Yes! Maybe? Could be? Probably?

I didn’t know how to respond. Hunk rhymed with junk and I didn’t know what it meant. I went with it when I saw that she was smiling in a teasing way. I nodded my head and agreed. ‘Yes, hunk. School hunk’ I said swallowing and straightening my position on the chair I was sitting on, so I would appear confident in my choice of word.

It’s funny to notice how these things happened, and how obsessed I was with him. I distinctly remember texting him from my mobile phone, on which the three lines from the Aircel connection appeared if I stood close to the porch of the rented cabin. It was cold in the mornings until the fog cleared up. But it was worth spending an early morning outside with a thick blanket wrapped over me, while I rapped away on the silicone keypad of my black and white Nokia phone to this ‘school hunk’.

If my parents read this now, or ever, I’m sure they would laugh it off. But back then, it was too serious to have crushes and even worse to pursue them. So I never told my mother (who is my biggest chum and who knows everything about everything, including an embarrassing letter a boy wrote me once, but that’s for a different time. Plus the boy is such a lovely human being now)
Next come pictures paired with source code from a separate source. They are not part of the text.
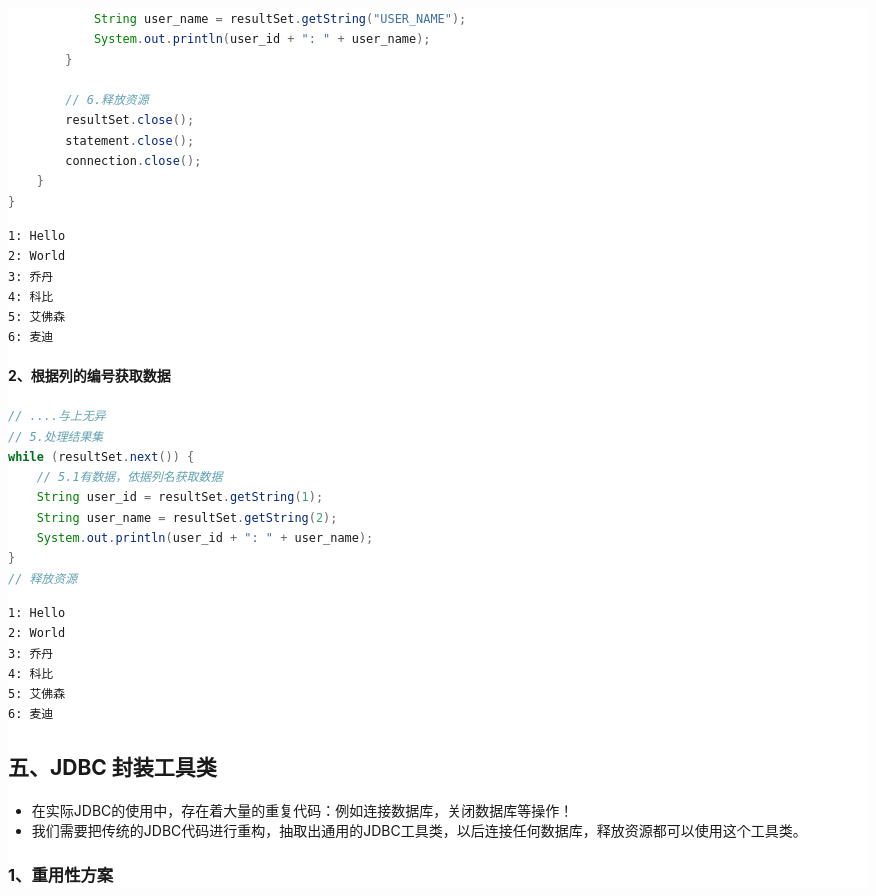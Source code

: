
 ```java
            String user_name = resultSet.getString("USER_NAME");
            System.out.println(user_id + ": " + user_name);
        }

        // 6.释放资源
        resultSet.close();
        statement.close();
        connection.close();
    }
}
```

```
1: Hello
2: World
3: 乔丹
4: 科比
5: 艾佛森
6: 麦迪
```



#### 2、根据列的编号获取数据

```java
// ....与上无异
// 5.处理结果集
while (resultSet.next()) {
    // 5.1有数据，依据列名获取数据
    String user_id = resultSet.getString(1);
    String user_name = resultSet.getString(2);
    System.out.println(user_id + ": " + user_name);
}
// 释放资源
```

```
1: Hello
2: World
3: 乔丹
4: 科比
5: 艾佛森
6: 麦迪
```



## 五、JDBC 封装工具类

- 在实际JDBC的使用中，存在着大量的重复代码：例如连接数据库，关闭数据库等操作！
- 我们需要把传统的JDBC代码进行重构，抽取出通用的JDBC工具类，以后连接任何数据库，释放资源都可以使用这个工具类。

### 1、重用性方案
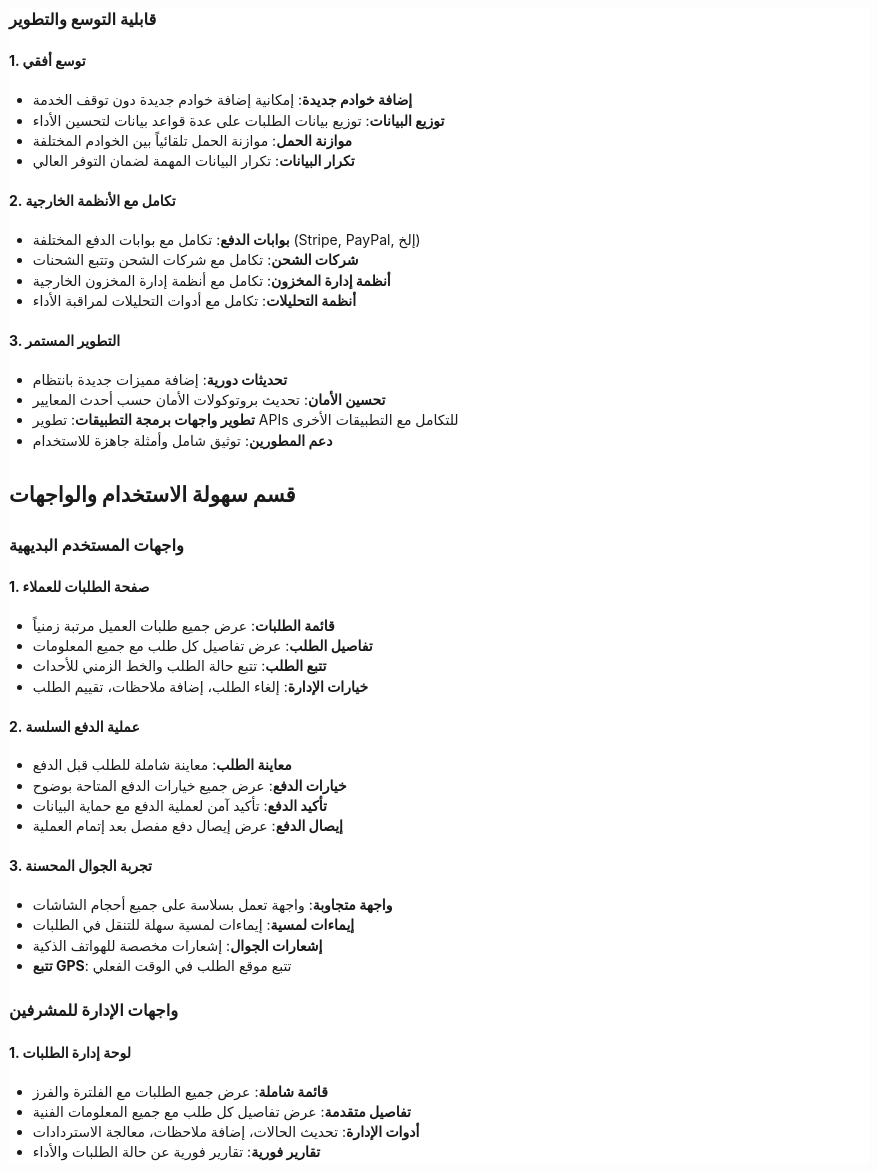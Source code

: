 ### قابلية التوسع والتطوير

#### 1. **توسع أفقي**
- **إضافة خوادم جديدة**: إمكانية إضافة خوادم جديدة دون توقف الخدمة
- **توزيع البيانات**: توزيع بيانات الطلبات على عدة قواعد بيانات لتحسين الأداء
- **موازنة الحمل**: موازنة الحمل تلقائياً بين الخوادم المختلفة
- **تكرار البيانات**: تكرار البيانات المهمة لضمان التوفر العالي

#### 2. **تكامل مع الأنظمة الخارجية**
- **بوابات الدفع**: تكامل مع بوابات الدفع المختلفة (Stripe, PayPal, إلخ)
- **شركات الشحن**: تكامل مع شركات الشحن وتتبع الشحنات
- **أنظمة إدارة المخزون**: تكامل مع أنظمة إدارة المخزون الخارجية
- **أنظمة التحليلات**: تكامل مع أدوات التحليلات لمراقبة الأداء

#### 3. **التطوير المستمر**
- **تحديثات دورية**: إضافة مميزات جديدة بانتظام
- **تحسين الأمان**: تحديث بروتوكولات الأمان حسب أحدث المعايير
- **تطوير واجهات برمجة التطبيقات**: تطوير APIs للتكامل مع التطبيقات الأخرى
- **دعم المطورين**: توثيق شامل وأمثلة جاهزة للاستخدام

## قسم سهولة الاستخدام والواجهات

### واجهات المستخدم البديهية

#### 1. **صفحة الطلبات للعملاء**
- **قائمة الطلبات**: عرض جميع طلبات العميل مرتبة زمنياً
- **تفاصيل الطلب**: عرض تفاصيل كل طلب مع جميع المعلومات
- **تتبع الطلب**: تتبع حالة الطلب والخط الزمني للأحداث
- **خيارات الإدارة**: إلغاء الطلب، إضافة ملاحظات، تقييم الطلب

#### 2. **عملية الدفع السلسة**
- **معاينة الطلب**: معاينة شاملة للطلب قبل الدفع
- **خيارات الدفع**: عرض جميع خيارات الدفع المتاحة بوضوح
- **تأكيد الدفع**: تأكيد آمن لعملية الدفع مع حماية البيانات
- **إيصال الدفع**: عرض إيصال دفع مفصل بعد إتمام العملية

#### 3. **تجربة الجوال المحسنة**
- **واجهة متجاوبة**: واجهة تعمل بسلاسة على جميع أحجام الشاشات
- **إيماءات لمسية**: إيماءات لمسية سهلة للتنقل في الطلبات
- **إشعارات الجوال**: إشعارات مخصصة للهواتف الذكية
- **تتبع GPS**: تتبع موقع الطلب في الوقت الفعلي

### واجهات الإدارة للمشرفين

#### 1. **لوحة إدارة الطلبات**
- **قائمة شاملة**: عرض جميع الطلبات مع الفلترة والفرز
- **تفاصيل متقدمة**: عرض تفاصيل كل طلب مع جميع المعلومات الفنية
- **أدوات الإدارة**: تحديث الحالات، إضافة ملاحظات، معالجة الاستردادات
- **تقارير فورية**: تقارير فورية عن حالة الطلبات والأداء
We weren’t in a relationship, and yet, it took me eons to get over the words he uttered or his ability to make me feel jealous while he hung out with other girls. I reached home a week later from the trip and found myself staring at the meaning of the word ‘hunk’ in the Oxford dictionary - A large, strong, (sexually) attractive man. Now of course I omitted the word ‘sexually’ but was also fixated with it, because it was too much to take in back then!

Some years ago, he reappeared in my life as a terribly pained adult suffering from breakups and bad experiences after his time abroad. He also seemed lost and directionless. Out of the blue, he stepped up his interest towards me after so many years in the form of wanting to marry me, without even asking me if that is what I wanted. It is surprising how men come back from the dead with a plan of their own.

On some days, I wish my nostalgia hadn’t been tarnished by his reappearance. His crime, you ask? He introduced me to his parents as the girl he was in love with. His mother responded in the affirmative:

‘Yes, we know.’ His father smiled at me affectionately. Shocked and confused, I left their apartment building in a hurry, without ever wanting to have anything to do with any of them.

That was it. That was the last day I saw him, or them.

Friends who know this story, isn’t it funny to know that SO much has happened between these years?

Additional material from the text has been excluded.